大学4年のシュウは、大して未来もなさそうな中小企業に就職が内定し、残り僅かの大学生活を
のんびりと過ごしていた。付き合って4年になる彼女のチカゲは、就職が決まった今、そろそろ
結婚をせがんできそうな気配だ。このまま結婚して将来を平穏無事に過ごして行くのだろうか・・・。
チカゲは最近、大金持ちのお嬢様の友人が出来たらしく、金持ちを羨む発言をする。そんなシュウ
の眼にとまったのが、たまたま買った雑誌に載っていた「プロが語る!空き巣手口のすべて!」
という特集記事。そこには、空き巣への防犯意識を高める為に、空き巣のさまざまな手口が
載っていた。そして、そこには空き巣が狙いやすい家の条件が載っていた。その条件にぴたりと
当てはまるのがチカゲの金持ちの友人・フーちゃんの家だった。それに気付いたシュウは、天啓
の如くに、フーちゃんの家に空き巣に入る計画を練り始めた。そして実行日当日、フーちゃんの
家に忍び込んだシュウは、思いがけない出来事に遭遇する羽目に――!


芸人本第二弾。アンジャッシュ渡部さんの初小説。もともと、アンジャッシュのコントは大好き。
どちらかというと、その緻密な伏線と構成の妙に感心してしまい、笑いが置き去りにされて
しまったりするので、コントを観ているというよりは、演劇を観ているような気持ちにさせられる
のですが。かねてから、小説書いても面白そうだよなぁと思っていたので、刊行するという情報を
聞いて、読むのを楽しみにしていました。地元図書館で早々に予約したものの、蔵書一冊であと
10人待ちという状況でまだまだ読めそうになかったのですが、またも隣町図書館の開架で発見。
またも幸運に恵まれました。いつもありがとうございます、隣町図書館様。

というわけで、本書。まさしくアンジャッシュのシチュエーションコントそのまんまって感じの
作品でした。出だしは文章が危なっかしくて、ちょこちょこ引っ掛かりながら読んでいたのですが、
文章に慣れて来たら面白さも倍加。ちょっとしたボタンの掛け違いで大きな勘違いを生んでしまう、
あの掛け合いの面白さで最後までテンポ良く読み終えられました。全体の展開はほとんどが先が
読めてしまうのだけど、それでも、特殊な状況に置かれた人物たちの、認識の違いから来る心情の
ズレが巧く描かれていて、面白かったです。緻密に張り巡らされた伏線が後々効いてくるところも
ニクイ。伏線自体はあからさまなので、ラストでそこに触れられないままだとかなり消化不良に
感じるところなのですが、きっちり全てが回収されてすっきりしました。さすがにその辺りは
普段のコントでお手の物って感じなんでしょうね。手慣れてる処理の仕方だなぁと思いました。

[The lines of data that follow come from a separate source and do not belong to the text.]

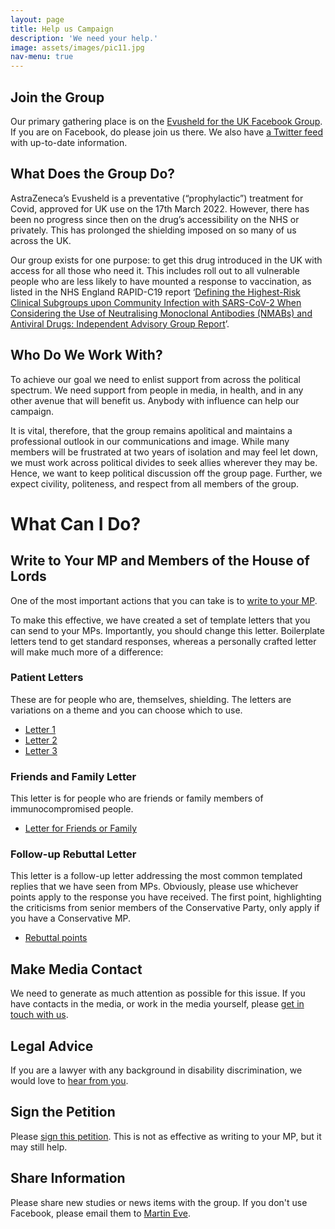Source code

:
 ```yaml
---
layout: page
title: Help us Campaign
description: 'We need your help.'
image: assets/images/pic11.jpg
nav-menu: true
---
```

## Join the Group
Our primary gathering place is on the [Evusheld for the UK Facebook Group](https://www.facebook.com/groups/692949675108155/). If you are on Facebook, do please join us there. We also have [a Twitter feed](https://twitter.com/evusheld4theuk) with up-to-date information. 

## What Does the Group Do?
AstraZeneca’s Evusheld is a preventative (“prophylactic”) treatment for Covid, approved for UK use on the 17th March 2022. However, there has been no progress since then on the drug’s accessibility on the NHS or privately. This has prolonged the shielding imposed on so many of us across the UK.

Our group exists for one purpose: to get this drug introduced in the UK with access for all those who need it. This includes roll out to all vulnerable people who are less likely to have mounted a response to vaccination, as listed in the NHS England RAPID-C19 report ‘[Defining the Highest-Risk Clinical Subgroups upon Community Infection with SARS-CoV-2 When Considering the Use of Neutralising Monoclonal Antibodies (NMABs) and Antiviral Drugs: Independent Advisory Group Report](https://www.gov.uk/government/publications/higher-risk-patients-eligible-for-covid-19-treatments-independent-advisory-group-report/defining-the-highest-risk-clinical-subgroups-upon-community-infection-with-sars-cov-2-when-considering-the-use-of-neutralising-monoclonal-antibodies)’.

## Who Do We Work With?
To achieve our goal we need to enlist support from across the political spectrum. We need support from people in media, in health, and in any other avenue that will benefit us. Anybody with influence can help our campaign.

It is vital, therefore, that the group remains apolitical and maintains a professional outlook in our communications and image. While many members will be frustrated at two years of isolation and may feel let down, we must work across political divides to seek allies wherever they may be. Hence, we want to keep political discussion off the group page. Further, we expect civility, politeness, and respect from all members of the group.

# What Can I Do?
## Write to Your MP and Members of the House of Lords
One of the most important actions that you can take is to [write to your MP](https://www.writetothem.com/write).

To make this effective, we have created a set of template letters that you can send to your MPs. Importantly, you should change this letter. Boilerplate letters tend to get standard responses, whereas a personally crafted letter will make much more of a difference:

### Patient Letters
These are for people who are, themselves, shielding. The letters are variations on a theme and you can choose which to use.

* [Letter 1](/assets/downloads/August-MP-Letter-1.docx)
* [Letter 2](/assets/downloads/August-MP-Letter-3.docx)
* [Letter 3](/assets/downloads/August-MP-Letter-4.docx)

### Friends and Family Letter
This letter is for people who are friends or family members of immunocompromised people.

* [Letter for Friends or Family](/assets/downloads/August-MP-Letter-2.docx)

### Follow-up Rebuttal Letter
This letter is a follow-up letter addressing the most common templated replies that we have seen from MPs. Obviously, please use whichever points apply to the response you have received. The first point, highlighting the criticisms from senior members of the Conservative Party, only apply if you have a Conservative MP.

* [Rebuttal points](/assets/downloads/2022-09-18-Response.docx)

## Make Media Contact
We need to generate as much attention as possible for this issue. If you have contacts in the media, or work in the media yourself, please [get in touch with us](mailto:martin@eve.gd).

## Legal Advice
If you are a lawyer with any background in disability discrimination, we would love to [hear from you](mailto:martin@eve.gd). 

## Sign the Petition
Please [sign this petition](https://petition.parliament.uk/petitions/611884). This is not as effective as writing to your MP, but it may still help.

## Share Information
Please share new studies or news items with the group. If you don't use Facebook, please email them to [Martin Eve](mailto:martin@eve.gd).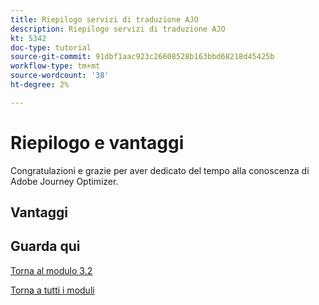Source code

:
 ```yaml
---
title: Riepilogo servizi di traduzione AJO
description: Riepilogo servizi di traduzione AJO
kt: 5342
doc-type: tutorial
source-git-commit: 91dbf1aac923c26608528b163bbd68218d45425b
workflow-type: tm+mt
source-wordcount: '38'
ht-degree: 2%

---
```


# Riepilogo e vantaggi

Congratulazioni e grazie per aver dedicato del tempo alla conoscenza di Adobe Journey Optimizer.

## Vantaggi

## Guarda qui

[Torna al modulo 3.2](./ajotranslationsvcs.md)

[Torna a tutti i moduli](../../../overview.md)

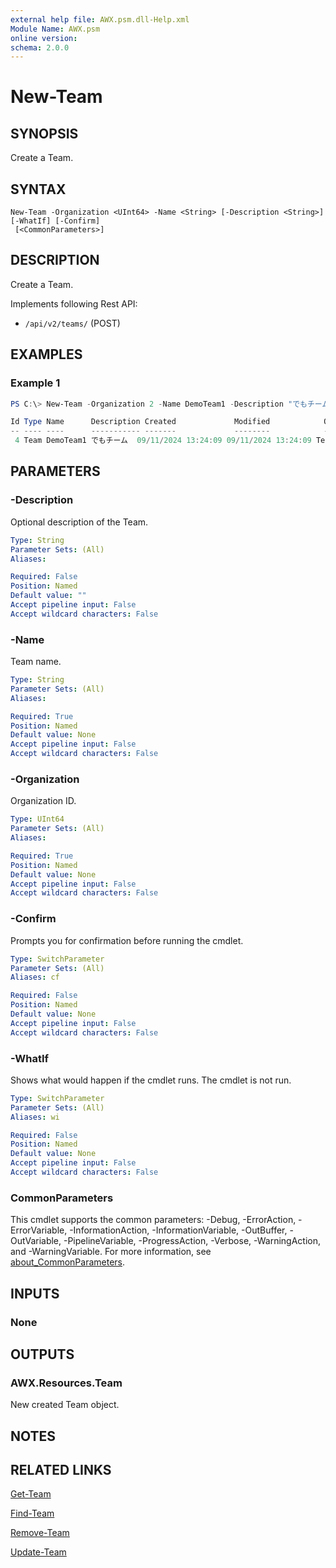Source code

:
 ```yaml
---
external help file: AWX.psm.dll-Help.xml
Module Name: AWX.psm
online version:
schema: 2.0.0
---
```


# New-Team

## SYNOPSIS
Create a Team.

## SYNTAX

```
New-Team -Organization <UInt64> -Name <String> [-Description <String>] [-WhatIf] [-Confirm]
 [<CommonParameters>]
```

## DESCRIPTION
Create a Team.

Implements following Rest API:  
- `/api/v2/teams/` (POST)

## EXAMPLES

### Example 1
```powershell
PS C:\> New-Team -Organization 2 -Name DemoTeam1 -Description "でもチーム"

Id Type Name      Description Created             Modified            OrganizationName
-- ---- ----      ----------- -------             --------            ----------------
 4 Team DemoTeam1 でもチーム  09/11/2024 13:24:09 09/11/2024 13:24:09 TestOrg
```

## PARAMETERS

### -Description
Optional description of the Team.

```yaml
Type: String
Parameter Sets: (All)
Aliases:

Required: False
Position: Named
Default value: ""
Accept pipeline input: False
Accept wildcard characters: False
```

### -Name
Team name.

```yaml
Type: String
Parameter Sets: (All)
Aliases:

Required: True
Position: Named
Default value: None
Accept pipeline input: False
Accept wildcard characters: False
```

### -Organization
Organization ID.

```yaml
Type: UInt64
Parameter Sets: (All)
Aliases:

Required: True
Position: Named
Default value: None
Accept pipeline input: False
Accept wildcard characters: False
```

### -Confirm
Prompts you for confirmation before running the cmdlet.

```yaml
Type: SwitchParameter
Parameter Sets: (All)
Aliases: cf

Required: False
Position: Named
Default value: None
Accept pipeline input: False
Accept wildcard characters: False
```

### -WhatIf
Shows what would happen if the cmdlet runs.
The cmdlet is not run.

```yaml
Type: SwitchParameter
Parameter Sets: (All)
Aliases: wi

Required: False
Position: Named
Default value: None
Accept pipeline input: False
Accept wildcard characters: False
```

### CommonParameters
This cmdlet supports the common parameters: -Debug, -ErrorAction, -ErrorVariable, -InformationAction, -InformationVariable, -OutBuffer, -OutVariable, -PipelineVariable, -ProgressAction, -Verbose, -WarningAction, and -WarningVariable. For more information, see [about_CommonParameters](http://go.microsoft.com/fwlink/?LinkID=113216).

## INPUTS

### None
## OUTPUTS

### AWX.Resources.Team
New created Team object.

## NOTES

## RELATED LINKS

[Get-Team](Get-Team.md)

[Find-Team](Find-Team.md)

[Remove-Team](Remove-Team.md)

[Update-Team](Update-Team.md)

一点、気になっていた個所があったのですが、それがラストのオチに使われていて「なるほど~!」
って感じでした。他はほとんど予測できたのですが、このオチだけは予測できなかった。ただ、
そうなると、自分のアレは手に持って帰ったってことなんですかね。なぜ、主人公のアレが問題に
ならなかったのかなぁと疑問に思っていたので、すとん、と腑に落ちました。巧い!座布団一枚!
ちゃんと、ラストできっちりオチをつけるところは芸人さんならではなんでしょうけどね。

まぁ、いつものアンジャッシュのコントをちょっと長めにしたような作品といえば、それまで
なんですが、構成の巧さはやっぱりさすがだな、と思いました。文章的にはまだまだこなれて
いない未熟さを感じるものの、この緻密な構成の妙は渡部さんの強みだろうな、と思います。
コントのシナリオそのまんまってご意見もありそうですが、私は一冊の小説として十分面白く
読めました。ちょっとわかりやすすぎるきらいがあるので、もっと話の筋を複雑にして、先の
展開が見えないような作品を書いたら、傑作が生まれるかも。ミステリだって書けそうだと
思うんだけどな。挑戦してくれないかなぁ。
このライトさ、読みやすさが良くも悪くも芸人本らしいのかもしれないですけどね。